Glória Pires e Miranda Otto estão
muito bem nos seus papéis. As cenas de sexo entre ambas são elegantes sem
perder o erotismo e o filme consegue mostrar bem a extrema timidez de Bishop,
sua relação intensa com a poesia (levava meses e até anos para concluir um
poema) e sua carga de problemas com o alcoolismo, a asma, o trauma da orfandade
e a depressão.
De fato, não vemos um filme muito
arrojado podendo até ser conservador em alguns pontos, mas vale à pena pela
beleza da história contada.
Chamo
a atenção para o início do filme, quando a poeta lê para seu melhor amigo, o
também poeta americano Robert Lowell,
ainda em Nova Yorque, o até então
incompleto poema Uma Arte (A arte de perder não é nenhum mistério/tantas
coisas contém em si o acidente/de perdê-las, que perder não é nada sério./Perca
um pouco a cada dia. Aceite austero,/a chave perdida, a hora gasta bestamente./A
arte de perder não é nenhum mistério./Depois perca mais rápido, com mais
critério:/lugares, nomes, a escala subsequente/da viagem não feita. Nada disso
é sério./Perdi o relógio de mamãe. Ah! E nem quero/lembrar a perda de três
casas excelentes./A arte de perder não é nenhum mistério./Perdi duas cidades
lindas. Um império/que era meu, dois rios, e mais um continente./Tenho saudade
deles. Mas não é nada sério./Mesmo perder você ( a voz, o ar etéreo, que eu amo)/não
muda nada. Pois é evidente/que a arte de perder não chega a ser um mistério/por
muito que pareça (escreve) muito sério.)
No final, vemos Elizabeth ler o final do mesmo célebre poema para o mesmo
melhor amigo, no mesmo banco do Central Park, após todos os tumultuados anos vividos
no Brasil quando foi muito amada e amou demais, já reconhecida e multipremiada.
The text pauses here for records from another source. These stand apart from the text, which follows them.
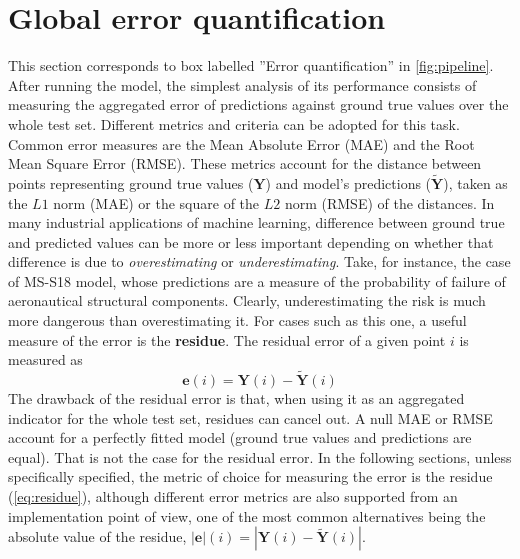 \section{Global error quantification}
\noindent This section corresponds to box labelled ''Error quantification'' in \autoref{fig:pipeline}.\\
%
\indent After running the model, the simplest analysis of its performance consists of measuring the aggregated error of predictions against ground true values over the whole test set. Different metrics and criteria can be adopted for this task. Common error measures are the Mean Absolute Error (MAE) and the Root Mean Square Error (RMSE). These metrics account for the distance between points representing ground true values ($\mathbf{Y}$) and model's predictions ($\mathbf{\tilde{Y}}$), taken as the $L1$ norm (MAE) or the square of the $L2$ norm (RMSE) of the distances. In many industrial applications of machine learning, difference between ground true and predicted values can be more or less important depending on whether that difference is due to \textit{overestimating} or \textit{underestimating}. Take, for instance, the case of MS-S18 model, whose predictions are a measure of the probability of failure of aeronautical structural components. Clearly, underestimating the risk is much more dangerous than overestimating it. For cases such as this one, a useful measure of the error is the \textbf{residue}. The residual error of a given point $i$ is measured as
\begin{equation}\label{eq:residue}
	\mathbf{e}(i)=\mathbf{Y}(i)-\mathbf{\tilde{Y}}(i)
\end{equation}
The drawback of the residual error is that, when using it as an aggregated indicator for the whole test set, residues can cancel out. A null MAE or RMSE account for a perfectly fitted model (ground true values and predictions are equal). That is not the case for the residual error. In the following sections, unless specifically specified, the metric of choice for measuring the error is the residue (\autoref{eq:residue}), although different error metrics are also supported from an implementation point of view, one of the most common alternatives being the absolute value of the residue, $|\mathbf{e}|(i)=|\mathbf{Y}(i)-\mathbf{\tilde{Y}}(i)|$.\\
%
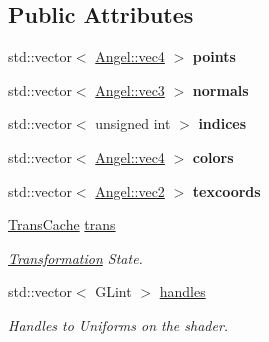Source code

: \subsection*{Public Attributes}
\begin{DoxyCompactItemize}
\item 
\hypertarget{class_object_a8dec70177d147f59ba10c9eba8e9191b}{std\-::vector$<$ \hyperlink{struct_angel_1_1vec4}{Angel\-::vec4} $>$ {\bfseries points}}\label{class_object_a8dec70177d147f59ba10c9eba8e9191b}

\item 
\hypertarget{class_object_ad541a7bb180e24f59d752cc6d7f8c7e8}{std\-::vector$<$ \hyperlink{struct_angel_1_1vec3}{Angel\-::vec3} $>$ {\bfseries normals}}\label{class_object_ad541a7bb180e24f59d752cc6d7f8c7e8}

\item 
\hypertarget{class_object_a9b2fb19d129ad79407f9af0eea05b96c}{std\-::vector$<$ unsigned int $>$ {\bfseries indices}}\label{class_object_a9b2fb19d129ad79407f9af0eea05b96c}

\item 
\hypertarget{class_object_a4de4c1e2c4b621efb6f5d1b398ac6835}{std\-::vector$<$ \hyperlink{struct_angel_1_1vec4}{Angel\-::vec4} $>$ {\bfseries colors}}\label{class_object_a4de4c1e2c4b621efb6f5d1b398ac6835}

\item 
\hypertarget{class_object_a6d6c58ccb93f7a2bd7439d081134aaa0}{std\-::vector$<$ \hyperlink{struct_angel_1_1vec2}{Angel\-::vec2} $>$ {\bfseries texcoords}}\label{class_object_a6d6c58ccb93f7a2bd7439d081134aaa0}

\item 
\hypertarget{class_object_a1bb011587e4fa6e69984d5679546b1cb}{\hyperlink{class_trans_cache}{Trans\-Cache} \hyperlink{class_object_a1bb011587e4fa6e69984d5679546b1cb}{trans}}\label{class_object_a1bb011587e4fa6e69984d5679546b1cb}

\begin{DoxyCompactList}\small\item\em \hyperlink{class_transformation}{Transformation} State. \end{DoxyCompactList}\item 
std\-::vector$<$ G\-Lint $>$ \hyperlink{class_object_acd6c7021617ea334915a1525f9519bc5}{handles}
\begin{DoxyCompactList}\small\item\em Handles to Uniforms on the shader. \end{DoxyCompactList}\end{DoxyCompactItemize}
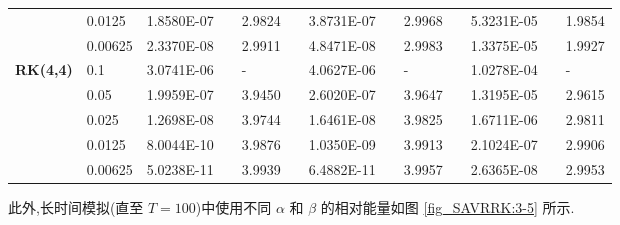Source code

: \begin{table}[H]
\begin{tabular}{lllllrlrlrlrlrl}
\multicolumn{2}{l}{} & \multicolumn{2}{l}{0.0125} & 1.8580E-07 &       & 2.9824  &       & 3.8731E-07 &       & 2.9968  &       & 5.3231E-05 &       & 1.9854  \\
\multicolumn{2}{l}{} & \multicolumn{2}{l}{0.00625} & 2.3370E-08 &       & 2.9911  &       & 4.8471E-08 &       & 2.9983  &       & 1.3375E-05 &       & 1.9927  \\
\multicolumn{2}{l}{\multirow{5}[1]{*}{\textbf{RK(4,4)}}} & \multicolumn{2}{l}{0.1} & 3.0741E-06 &       & -     &       & 4.0627E-06 &       & -     &       & 1.0278E-04 &       & - \\
\multicolumn{2}{l}{} & \multicolumn{2}{l}{0.05} & 1.9959E-07 &       & 3.9450  &       & 2.6020E-07 &       & 3.9647  &       & 1.3195E-05 &       & 2.9615  \\
\multicolumn{2}{l}{} & \multicolumn{2}{l}{0.025} & 1.2698E-08 &       & 3.9744  &       & 1.6461E-08 &       & 3.9825  &       & 1.6711E-06 &       & 2.9811  \\
\multicolumn{2}{l}{} & \multicolumn{2}{l}{0.0125} & 8.0044E-10 &       & 3.9876  &       & 1.0350E-09 &       & 3.9913  &       & 2.1024E-07 &       & 2.9906  \\
\multicolumn{2}{l}{} & \multicolumn{2}{l}{0.00625} & 5.0238E-11 &       & 3.9939  &       & 6.4882E-11 &       & 3.9957  &       & 2.6365E-08 &       & 2.9953  \\
\bottomrule
\end{tabular}%
\label{tab_SAVRRK:6-4}%
\end{table}%

此外,长时间模拟(直至 $T=100$)中使用不同 $\alpha$ 和 $\beta$ 的相对能量如图 \ref{fig_SAVRRK:3-5} 所示.


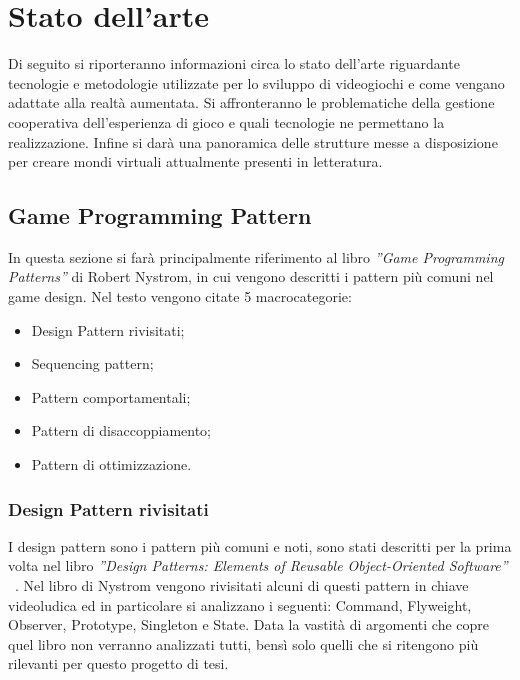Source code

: \chapter{Stato dell'arte}\label{chap:Letteratura}
Di seguito si riporteranno informazioni circa lo stato dell'arte riguardante
tecnologie e metodologie utilizzate per lo sviluppo di videogiochi e come 
vengano adattate alla realtà aumentata. Si affronteranno le problematiche della 
gestione cooperativa dell'esperienza di gioco e quali tecnologie ne permettano 
la realizzazione. Infine si darà una panoramica delle strutture messe a 
disposizione per creare mondi virtuali attualmente presenti in letteratura.

\section{Game Programming Pattern}\label{sec:GameProgrammingPattern}
In questa sezione si farà principalmente riferimento al libro \textit{''Game Programming Patterns''}
di Robert Nystrom\cite{Nystrom2014}, in cui vengono descritti i pattern più comuni nel
game design. Nel testo vengono citate 5 macrocategorie:
\begin{itemize}
    \item Design Pattern rivisitati;
    \item Sequencing pattern;
    \item Pattern comportamentali;
    \item Pattern di disaccoppiamento;
    \item Pattern di ottimizzazione.
\end{itemize}

\subsection{Design Pattern rivisitati}\label{ssec:DesignPattern}
I design pattern sono i pattern più comuni e noti, sono stati descritti per la prima
volta nel libro \textit{''Design Patterns: Elements of Reusable Object-Oriented Software''}
~\cite{gangof4}. Nel libro di Nystrom vengono rivisitati alcuni di questi pattern
in chiave videoludica ed in particolare si analizzano i seguenti: Command, Flyweight,
Observer, Prototype, Singleton e State. Data la vastità di argomenti che copre quel libro
non verranno analizzati tutti, bensì solo quelli che si ritengono più rilevanti per
questo progetto di tesi.

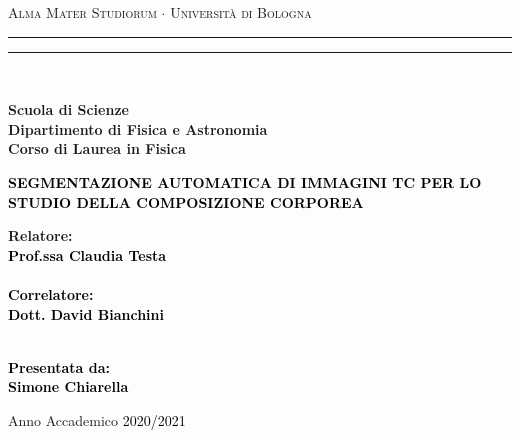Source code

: \begin{titlepage}
%
%
%
%
\begin{center}
{{\Large{\textsc{Alma Mater Studiorum $\cdot$ Universit\`a di Bologna}}}} 
\rule[0.1cm]{15.8cm}{0.1mm}
\rule[0.5cm]{15.8cm}{0.6mm}
\\\vspace{3mm}

{\small{\bf Scuola di Scienze \\ 
Dipartimento di Fisica e Astronomia\\
Corso di Laurea in Fisica}}

\end{center}

\vspace{20mm}

\begin{center}\textcolor{black}{
%
%
\begin{spacing}{2}
{\LARGE{\bf SEGMENTAZIONE AUTOMATICA DI IMMAGINI TC PER LO STUDIO DELLA COMPOSIZIONE CORPOREA}}\\
\end{spacing}
}\end{center}

\vspace{30mm} \par \noindent

\begin{minipage}[t]{0.47\textwidth}
%
%
{\large{\bf Relatore: \vspace{2mm}\\\textcolor{black}{
Prof.ssa Claudia Testa}\\\\
%
%
%
\textcolor{black}{
\bf Correlatore:
\vspace{2mm}\\
Dott. David Bianchini\\\\}}}
\end{minipage}
%
\hfill
%
\begin{minipage}[t]{0.47\textwidth}\raggedleft \textcolor{black}{
{\large{\bf Presentata da:
\vspace{2mm}\\
%
%
Simone Chiarella}}}
\end{minipage}

\vspace{30mm}

\begin{center}
%
%
Anno Accademico \textcolor{black}{ 2020/2021}
\end{center}

\end{titlepage}
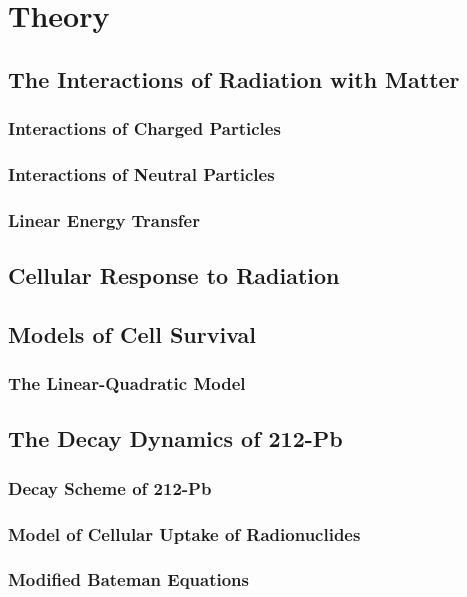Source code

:\chapter{Theory}

\section{The Interactions of Radiation with Matter}


\subsection{Interactions of Charged Particles}


\subsection{Interactions of Neutral Particles}

\subsection{Linear Energy Transfer}

\section{Cellular Response to Radiation}

\section{Models of Cell Survival}

\subsection{The Linear-Quadratic Model}

\section{The Decay Dynamics of 212-Pb}

\subsection{Decay Scheme of 212-Pb}

\subsection{Model of Cellular Uptake of Radionuclides}

\subsection{Modified Bateman Equations}


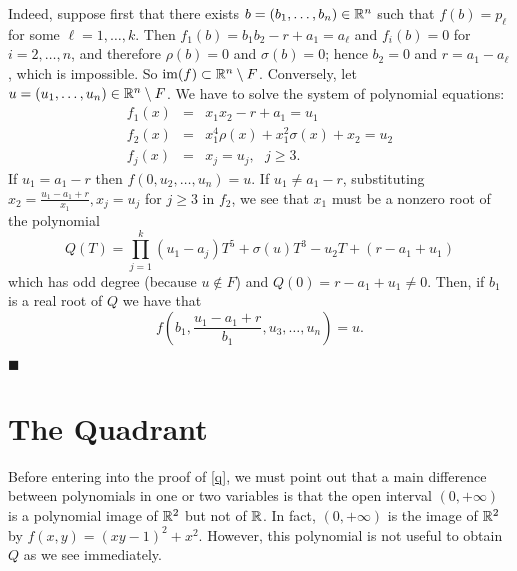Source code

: \documentclass[11pt,draft]{article}
\newenvironment{prooffp}%
	{\par\noindent{\it Proof of Theorem
\ref{fp}.}\nopagebreak\normalsize}%
	{\hfill\linebreak[2]\hspace*{\fill}$\blacksquare$\\[5pt]}
\newcommand{\im}{\operatorname{im}}
\begin{document}
\begin{prooffp}
Indeed, suppose first that there exists $b=(b_{1},\ldots,b_{n})\in{\mathbb R}^n$ such that 
$f(b)=p_\ell$ for some $\ell=1,\ldots,k$. Then $f_1(b)=b_1b_2-r+a_1=a_\ell$ and $f_i(b)=0$
for $i=2,\ldots,n$, and therefore $\rho(b)=0$ and $\sigma(b)=0$; hence $b_2=0$ and
$r=a_1-a_\ell$, which is impossible. So $\im(f)\subset \R^n\setminus F$. Conversely, let
$u=(u_1,\ldots,u_n)\in{\mathbb R}^n\setminus F$. We have to solve the system of polynomial equations:
$$
\begin{array}{rcl}
f_1(x)&=&x_1x_2-r+a_1=u_1\\
f_2(x)&=&x_1^{4}\rho(x)+x_1^{2}\sigma(x)+x_2=u_2\\
f_j(x)&=&x_j=u_j,\ \ \ j\geq 3.
\end{array}
$$
If $u_1=a_1-r$ then $f(0,u_2,\ldots,u_n)=u$. If $u_1\neq a_1-r$, substituting 
$x_2=\frac{u_1-a_1+r}{x_1},x_j=u_j$ for $j\geq 3$ in $f_2$, we  see that $x_1$ must be a
nonzero root of the polynomial
$$
Q(T)=\prod_{j=1}^k(u_1-a_j)T^{5}+\sigma(u)T^{3}-u_2T+(r-a_1+u_1)
$$
which has odd degree (because $u\not\in F$) and $Q(0)=r-a_1+u_1\neq 0$. Then, if 
$b_1$ is a real root of $Q$ we have that
$$
f\left(b_1,\frac{u_1-a_1+r}{b_1},u_3,\ldots,u_n\right)=u.
$$


\end{prooffp}

\section{The Quadrant}

Before entering into the proof of \ref{q}, we must point out that a main difference between
polynomials in one or two variables is that the open interval $(0,+\infty)$ is a polynomial
image of ${\mathbb R}^2$ but not of ${\mathbb R}$. In fact, $(0,+\infty)$ is the image of
${\mathbb R}^2$ by $f(x,y)=(xy-1)^2+x^2$. However, this polynomial is not useful to obtain
$Q$ as we see immediately.
\end{document}
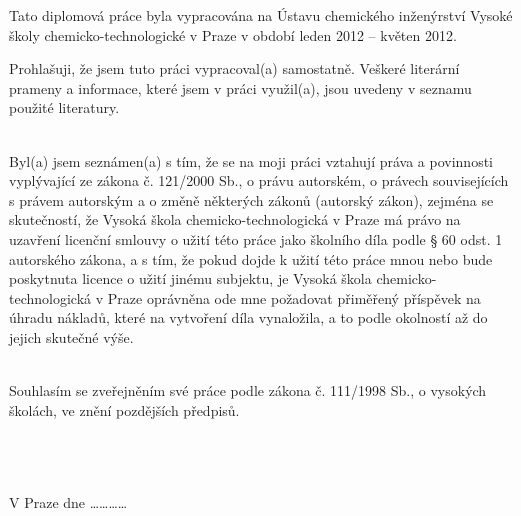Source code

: \noindent Tato diplomová práce byla vypracována na Ústavu chemického inženýrství Vysoké školy chemicko-technologické v Praze v období leden 2012 -- květen 2012.

\vspace{11cm}
\noindent Prohlašuji, že jsem tuto práci vypracoval(a) samostatně. Veškeré literární prameny a informace, které jsem v práci využil(a), jsou uvedeny v seznamu použité literatury.

~\\
\noindent Byl(a) jsem seznámen(a) s tím, že se na moji práci vztahují práva a povinnosti vyplývající ze zákona č. 121/2000 Sb., o právu autorském, o právech souvisejících s právem autorským a o změně některých zákonů (autorský zákon), zejména se skutečností, že Vysoká škola chemicko-technologická v Praze má právo na uzavření licenční smlouvy o užití této práce jako školního díla podle § 60 odst. 1 autorského zákona, a s tím, že pokud dojde k užití této práce mnou nebo bude poskytnuta licence o užití jinému subjektu, je Vysoká škola chemicko-technologická v Praze oprávněna ode mne požadovat přiměřený příspěvek na úhradu nákladů, které na vytvoření díla vynaložila, a to podle okolností až do jejich skutečné výše.

~\\
\noindent Souhlasím se zveřejněním své práce podle zákona č. 111/1998 Sb., o vysokých školách, ve znění pozdějších předpisů.

~\\
~\\
~\\
\noindent V Praze dne \ldots\ldots\ldots\ldots

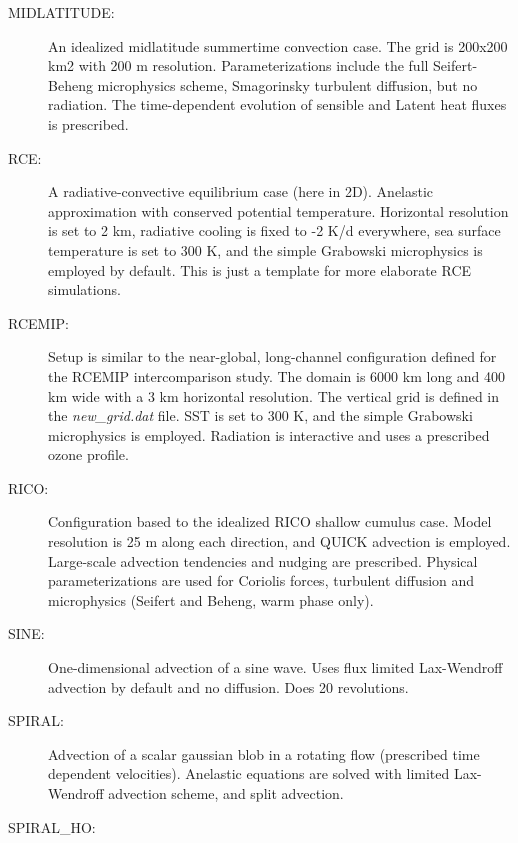 \documentclass[12pt,A4,french]{article}
\begin{document}
\begin{description}
\item[MIDLATITUDE:]

An idealized midlatitude summertime convection case. The grid is 200x200 km2 with 200 m resolution. Parameterizations include the full Seifert-Beheng microphysics scheme, Smagorinsky turbulent diffusion, but no radiation. The time-dependent evolution of sensible and Latent heat fluxes is prescribed.

\item[RCE:]

A radiative-convective equilibrium case (here in 2D). Anelastic approximation with conserved potential temperature. Horizontal resolution is set to 2 km, radiative cooling is fixed to -2 K/d everywhere, sea surface temperature is set to 300 K, and the simple Grabowski microphysics is employed by default. This is just a template for more elaborate RCE simulations.

\item[RCEMIP:]

Setup is similar to the near-global, long-channel configuration defined for the RCEMIP intercomparison study. The domain is 6000 km long and 400 km wide with a 3 km horizontal resolution. The vertical grid is defined in the {\it new\_grid.dat} file. SST is set to 300 K, and the simple Grabowski microphysics is employed. Radiation is interactive and uses a prescribed ozone profile.

\item[RICO:]

Configuration based to the idealized RICO shallow cumulus case. Model resolution is 25 m along each direction, and QUICK advection is employed. Large-scale advection tendencies and nudging are prescribed. Physical parameterizations are used for Coriolis forces, turbulent diffusion and microphysics (Seifert and Beheng, warm phase only).

\item[SINE:]

One-dimensional advection of a sine wave. Uses flux limited Lax-Wendroff advection by default and no diffusion. Does 20 revolutions.

\item[SPIRAL:]

Advection of a scalar gaussian blob in a rotating flow (prescribed time dependent velocities). Anelastic equations are solved with limited Lax-Wendroff advection scheme, and split advection.
  
\item[SPIRAL\_HO:]


\end{description}
\end{document}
Um fechamento perfeito para um final de um ciclo, de uma história, retratando quanto
tempo ela demorava para terminar um poema, quantas perdas viveu e ainda conseguiu,
mesmo com toda a sua enorme fragilidade, sobreviver graças ao seu talento e o
seu amor à poesia.
6 comments:
Goulart,
Você sabe que sou sua fã. Obrigada pela dica do filme.
Um grande abraço,
Márcia
Ao final do texto me esqueci completamente de quem o escrevia, do meu amigo, e porque tinha começado a lê-lo. Suponho que isso seja muito bom. E eu ainda nem li o livro, não vi o filme, algo que providenciarei imediatamente.
leve... como as flores!
Adorei o artigo !
Fiquei ainda mais interessado em ver o filme depois do seu artigo, apesar do spoiler. Rsrs. Parabéns por nos brindar com este belo texto e está bela dica.
Parabéns. Muito bom seu artigo.Estou curiosa para assistir ao filme, principalmente, pela discussão de um tema tão polêmico em nossa sociedade.